Work request:
Your reply must be one number: the count of lines in the data below that contain "currently".

Exercise inputs:

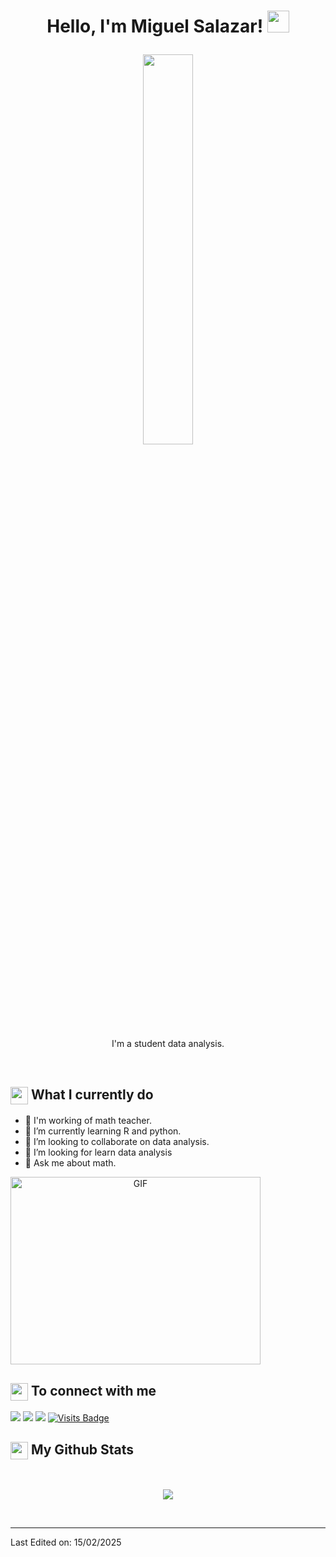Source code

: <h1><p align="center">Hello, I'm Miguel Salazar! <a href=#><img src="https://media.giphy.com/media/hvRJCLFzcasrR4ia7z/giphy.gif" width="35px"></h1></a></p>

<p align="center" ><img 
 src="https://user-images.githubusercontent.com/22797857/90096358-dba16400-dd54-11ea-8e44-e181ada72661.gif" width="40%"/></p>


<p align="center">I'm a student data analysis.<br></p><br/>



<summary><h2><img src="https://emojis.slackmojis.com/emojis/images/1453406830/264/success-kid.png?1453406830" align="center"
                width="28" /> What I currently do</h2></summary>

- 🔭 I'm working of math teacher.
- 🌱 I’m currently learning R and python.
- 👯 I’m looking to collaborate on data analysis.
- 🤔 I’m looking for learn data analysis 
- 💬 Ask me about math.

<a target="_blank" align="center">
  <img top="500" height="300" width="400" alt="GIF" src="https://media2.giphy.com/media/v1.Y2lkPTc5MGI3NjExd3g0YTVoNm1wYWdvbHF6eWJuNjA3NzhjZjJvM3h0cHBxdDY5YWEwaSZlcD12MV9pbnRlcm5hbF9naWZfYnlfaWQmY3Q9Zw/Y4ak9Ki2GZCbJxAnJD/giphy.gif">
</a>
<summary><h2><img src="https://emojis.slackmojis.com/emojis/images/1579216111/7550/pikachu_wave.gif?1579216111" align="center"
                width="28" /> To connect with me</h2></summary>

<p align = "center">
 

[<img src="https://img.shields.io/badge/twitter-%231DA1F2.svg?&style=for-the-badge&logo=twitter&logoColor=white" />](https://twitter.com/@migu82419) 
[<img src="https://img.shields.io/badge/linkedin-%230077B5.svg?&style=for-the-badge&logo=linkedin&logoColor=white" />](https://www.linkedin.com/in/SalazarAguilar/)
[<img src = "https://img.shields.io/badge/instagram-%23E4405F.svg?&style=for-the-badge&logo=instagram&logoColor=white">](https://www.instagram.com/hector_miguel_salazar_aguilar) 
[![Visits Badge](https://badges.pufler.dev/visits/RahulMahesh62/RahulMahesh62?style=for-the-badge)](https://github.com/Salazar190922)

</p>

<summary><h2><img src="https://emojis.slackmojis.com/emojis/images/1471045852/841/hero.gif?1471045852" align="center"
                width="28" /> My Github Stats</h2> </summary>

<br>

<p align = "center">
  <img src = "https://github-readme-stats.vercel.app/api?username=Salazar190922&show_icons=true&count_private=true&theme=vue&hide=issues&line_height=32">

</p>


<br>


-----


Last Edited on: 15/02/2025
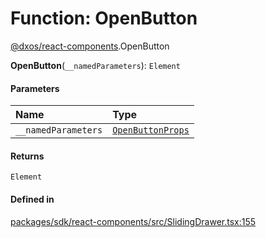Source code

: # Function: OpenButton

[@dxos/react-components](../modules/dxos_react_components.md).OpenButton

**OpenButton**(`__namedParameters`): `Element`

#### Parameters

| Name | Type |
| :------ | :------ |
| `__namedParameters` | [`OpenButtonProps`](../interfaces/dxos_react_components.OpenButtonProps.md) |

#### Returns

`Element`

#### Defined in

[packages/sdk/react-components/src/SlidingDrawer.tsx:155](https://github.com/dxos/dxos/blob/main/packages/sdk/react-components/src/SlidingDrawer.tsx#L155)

---

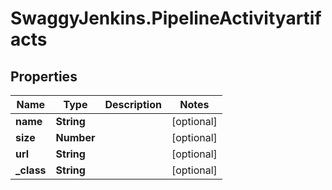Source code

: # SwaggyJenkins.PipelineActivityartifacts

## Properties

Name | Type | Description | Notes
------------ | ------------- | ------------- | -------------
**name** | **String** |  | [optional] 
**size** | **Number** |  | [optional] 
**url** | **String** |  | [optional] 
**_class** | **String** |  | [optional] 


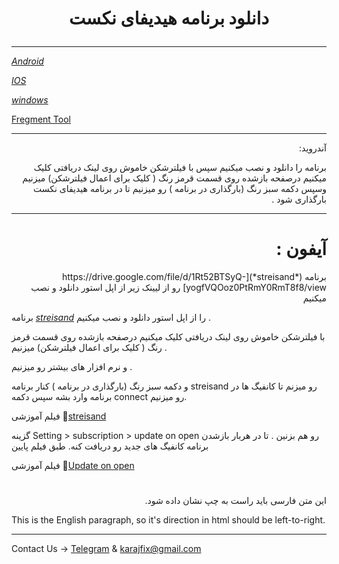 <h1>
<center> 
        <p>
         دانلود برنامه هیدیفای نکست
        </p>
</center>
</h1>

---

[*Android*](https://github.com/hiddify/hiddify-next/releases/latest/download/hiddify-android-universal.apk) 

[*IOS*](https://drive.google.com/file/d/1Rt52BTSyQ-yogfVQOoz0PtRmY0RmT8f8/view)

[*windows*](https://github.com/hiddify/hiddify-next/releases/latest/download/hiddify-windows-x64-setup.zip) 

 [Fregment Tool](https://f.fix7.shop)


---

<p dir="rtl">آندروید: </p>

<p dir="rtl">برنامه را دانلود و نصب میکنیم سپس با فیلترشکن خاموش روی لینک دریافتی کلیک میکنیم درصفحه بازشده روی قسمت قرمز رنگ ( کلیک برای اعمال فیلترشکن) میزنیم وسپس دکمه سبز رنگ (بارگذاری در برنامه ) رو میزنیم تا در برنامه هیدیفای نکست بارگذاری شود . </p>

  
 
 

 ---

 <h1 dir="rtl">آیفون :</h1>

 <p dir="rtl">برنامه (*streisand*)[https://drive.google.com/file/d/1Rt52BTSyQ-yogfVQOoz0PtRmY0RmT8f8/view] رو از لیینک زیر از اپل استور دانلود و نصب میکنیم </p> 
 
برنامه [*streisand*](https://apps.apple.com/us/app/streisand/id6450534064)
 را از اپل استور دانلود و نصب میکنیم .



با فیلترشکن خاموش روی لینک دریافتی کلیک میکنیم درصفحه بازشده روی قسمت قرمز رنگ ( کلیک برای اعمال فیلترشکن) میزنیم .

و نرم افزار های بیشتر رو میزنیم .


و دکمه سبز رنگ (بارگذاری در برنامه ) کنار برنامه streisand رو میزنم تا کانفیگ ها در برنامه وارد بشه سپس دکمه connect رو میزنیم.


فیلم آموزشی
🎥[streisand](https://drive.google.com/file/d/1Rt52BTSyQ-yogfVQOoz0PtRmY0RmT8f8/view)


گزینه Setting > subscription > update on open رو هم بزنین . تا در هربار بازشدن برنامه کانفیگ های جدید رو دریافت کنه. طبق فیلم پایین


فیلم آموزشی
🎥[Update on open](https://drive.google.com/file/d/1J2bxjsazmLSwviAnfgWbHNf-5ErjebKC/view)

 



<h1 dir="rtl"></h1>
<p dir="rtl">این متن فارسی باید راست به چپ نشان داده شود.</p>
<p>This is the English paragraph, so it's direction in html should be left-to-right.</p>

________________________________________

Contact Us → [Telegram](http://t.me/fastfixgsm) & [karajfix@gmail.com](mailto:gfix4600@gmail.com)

...

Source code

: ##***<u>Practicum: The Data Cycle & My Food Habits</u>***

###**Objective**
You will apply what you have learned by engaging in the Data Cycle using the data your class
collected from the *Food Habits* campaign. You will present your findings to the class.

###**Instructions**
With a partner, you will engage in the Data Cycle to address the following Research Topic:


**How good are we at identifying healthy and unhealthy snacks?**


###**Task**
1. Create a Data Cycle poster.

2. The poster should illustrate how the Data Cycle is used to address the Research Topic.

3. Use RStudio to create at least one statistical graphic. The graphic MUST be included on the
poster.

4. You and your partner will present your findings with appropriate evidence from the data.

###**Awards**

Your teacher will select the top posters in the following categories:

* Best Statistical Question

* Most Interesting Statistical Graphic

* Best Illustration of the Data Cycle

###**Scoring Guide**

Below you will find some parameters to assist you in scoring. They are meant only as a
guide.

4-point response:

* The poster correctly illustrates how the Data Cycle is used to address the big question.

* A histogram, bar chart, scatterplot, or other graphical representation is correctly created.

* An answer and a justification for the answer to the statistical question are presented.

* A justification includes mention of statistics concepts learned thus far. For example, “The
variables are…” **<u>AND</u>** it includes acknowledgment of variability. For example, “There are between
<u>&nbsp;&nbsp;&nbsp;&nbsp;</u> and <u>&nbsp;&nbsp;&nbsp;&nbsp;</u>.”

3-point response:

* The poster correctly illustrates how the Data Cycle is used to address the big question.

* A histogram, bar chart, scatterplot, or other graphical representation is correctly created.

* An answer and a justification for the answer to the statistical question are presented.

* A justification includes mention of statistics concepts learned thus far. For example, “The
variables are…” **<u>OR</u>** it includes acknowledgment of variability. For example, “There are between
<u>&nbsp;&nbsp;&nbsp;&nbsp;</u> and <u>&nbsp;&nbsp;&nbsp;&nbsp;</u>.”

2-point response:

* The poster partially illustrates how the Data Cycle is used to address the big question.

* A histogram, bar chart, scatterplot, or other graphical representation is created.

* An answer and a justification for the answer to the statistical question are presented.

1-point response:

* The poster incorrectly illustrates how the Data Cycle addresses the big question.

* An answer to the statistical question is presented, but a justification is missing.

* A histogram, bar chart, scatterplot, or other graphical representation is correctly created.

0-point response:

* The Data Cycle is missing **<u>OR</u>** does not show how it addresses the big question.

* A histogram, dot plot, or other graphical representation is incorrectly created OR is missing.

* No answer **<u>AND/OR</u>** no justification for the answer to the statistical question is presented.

Task result:
2